Discurso do Presidente da República, Michel Temer, durante a Cerimônia de Sanção da Lei do Sistema Único de Segurança

Palácio do Planalto, 11 de junho de 2018

 

Os senhores perceberam, os senhores e as senhoras que eu vou portar o nosso ministro da Segurança para fazer discurso extraordinário, maravilhoso, que ele acabou de fazer, por todo o País, não é? De modo que eu agradeço, inicialmente, muito as suas palavras, o relato do Kalout.

Os amigos, ministros todos, que eu não vou nomeá-los outra vez,

O senador Pedro Chaves,

O Fraga,

O Hiran Gonçalves,

Senhora advogada-geral da União,

Senhor defensor público da União,

E todos os ministros e amigos que aqui se acham.

 

Eu quero salientar, aliás, nem precisaria fazê-lo porque o relato feito pelo Hussein Kalout e as palavras do ministro Jungmann já revelaram, naturalmente, a importância do tema da segurança pública. E, aliás, com uma saliência especial à parte em que ele diz que, é interessante, todas as questões sociais têm uma âncora constitucional, têm um suporte constitucional.

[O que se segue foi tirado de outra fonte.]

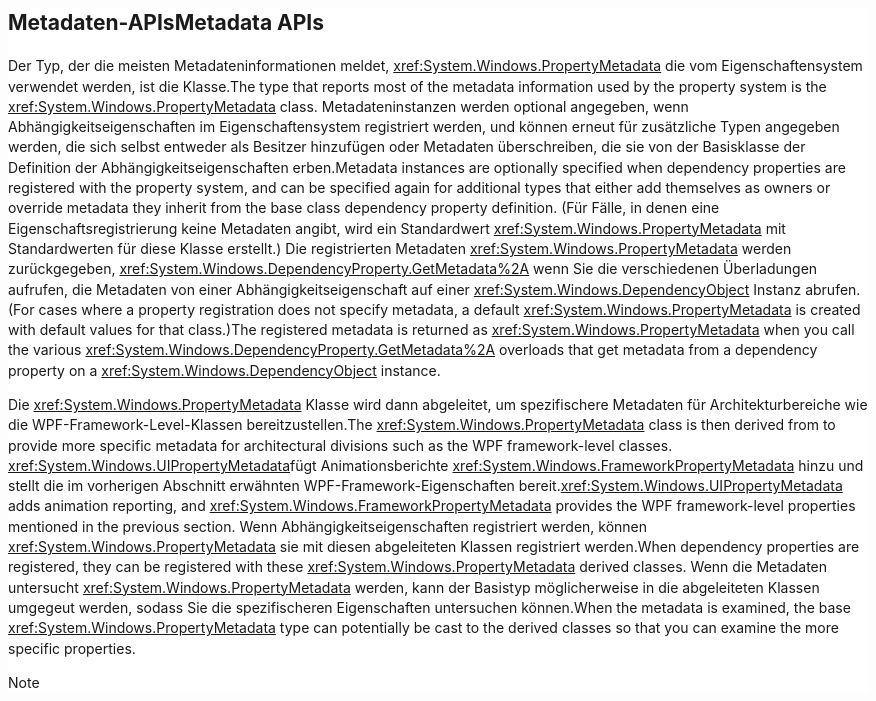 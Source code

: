 <a name="APIs"></a>
## <a name="metadata-apis"></a><span data-ttu-id="1bd24-118">Metadaten-APIs</span><span class="sxs-lookup"><span data-stu-id="1bd24-118">Metadata APIs</span></span>  
 <span data-ttu-id="1bd24-119">Der Typ, der die meisten Metadateninformationen meldet, <xref:System.Windows.PropertyMetadata> die vom Eigenschaftensystem verwendet werden, ist die Klasse.</span><span class="sxs-lookup"><span data-stu-id="1bd24-119">The type that reports most of the metadata information used by the property system is the <xref:System.Windows.PropertyMetadata> class.</span></span> <span data-ttu-id="1bd24-120">Metadateninstanzen werden optional angegeben, wenn Abhängigkeitseigenschaften im Eigenschaftensystem registriert werden, und können erneut für zusätzliche Typen angegeben werden, die sich selbst entweder als Besitzer hinzufügen oder Metadaten überschreiben, die sie von der Basisklasse der Definition der Abhängigkeitseigenschaften erben.</span><span class="sxs-lookup"><span data-stu-id="1bd24-120">Metadata instances are optionally specified when dependency properties are registered with the property system, and can be specified again for additional types that either add themselves as owners or override metadata they inherit from the base class dependency property definition.</span></span> <span data-ttu-id="1bd24-121">(Für Fälle, in denen eine Eigenschaftsregistrierung keine Metadaten angibt, wird ein Standardwert <xref:System.Windows.PropertyMetadata> mit Standardwerten für diese Klasse erstellt.) Die registrierten Metadaten <xref:System.Windows.PropertyMetadata> werden zurückgegeben, <xref:System.Windows.DependencyProperty.GetMetadata%2A> wenn Sie die verschiedenen Überladungen aufrufen, die Metadaten von einer Abhängigkeitseigenschaft auf einer <xref:System.Windows.DependencyObject> Instanz abrufen.</span><span class="sxs-lookup"><span data-stu-id="1bd24-121">(For cases where a property registration does not specify metadata, a default <xref:System.Windows.PropertyMetadata> is created with default values for that class.)The registered metadata is returned as <xref:System.Windows.PropertyMetadata> when you call the various <xref:System.Windows.DependencyProperty.GetMetadata%2A> overloads that get metadata from a dependency property on a <xref:System.Windows.DependencyObject> instance.</span></span>  
  
 <span data-ttu-id="1bd24-122">Die <xref:System.Windows.PropertyMetadata> Klasse wird dann abgeleitet, um spezifischere Metadaten für Architekturbereiche wie die WPF-Framework-Level-Klassen bereitzustellen.</span><span class="sxs-lookup"><span data-stu-id="1bd24-122">The <xref:System.Windows.PropertyMetadata> class is then derived from to provide more specific metadata for architectural divisions such as the WPF framework-level classes.</span></span> <span data-ttu-id="1bd24-123"><xref:System.Windows.UIPropertyMetadata>fügt Animationsberichte <xref:System.Windows.FrameworkPropertyMetadata> hinzu und stellt die im vorherigen Abschnitt erwähnten WPF-Framework-Eigenschaften bereit.</span><span class="sxs-lookup"><span data-stu-id="1bd24-123"><xref:System.Windows.UIPropertyMetadata> adds animation reporting, and <xref:System.Windows.FrameworkPropertyMetadata> provides the WPF framework-level properties mentioned in the previous section.</span></span> <span data-ttu-id="1bd24-124">Wenn Abhängigkeitseigenschaften registriert werden, können <xref:System.Windows.PropertyMetadata> sie mit diesen abgeleiteten Klassen registriert werden.</span><span class="sxs-lookup"><span data-stu-id="1bd24-124">When dependency properties are registered, they can be registered with these <xref:System.Windows.PropertyMetadata> derived classes.</span></span> <span data-ttu-id="1bd24-125">Wenn die Metadaten untersucht <xref:System.Windows.PropertyMetadata> werden, kann der Basistyp möglicherweise in die abgeleiteten Klassen umgegeut werden, sodass Sie die spezifischeren Eigenschaften untersuchen können.</span><span class="sxs-lookup"><span data-stu-id="1bd24-125">When the metadata is examined, the base <xref:System.Windows.PropertyMetadata> type can potentially be cast to the derived classes so that you can examine the more specific properties.</span></span>  
  
> [!NOTE]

A única questão que é social, porque a segurança pública… Aliás, é interessante, Raul, quando a Constituição garante o direito à vida, as pessoas perguntam: “mas qual é o significado desta garantia à vida?”. É exata e precisamente aquilo que você acabou de mencionar, porque está muito vinculado à ideia da dignidade da pessoa humana, não é? Assim como a tortura é proibida exata e precisamente porque é uma agressão a aspectos vitais.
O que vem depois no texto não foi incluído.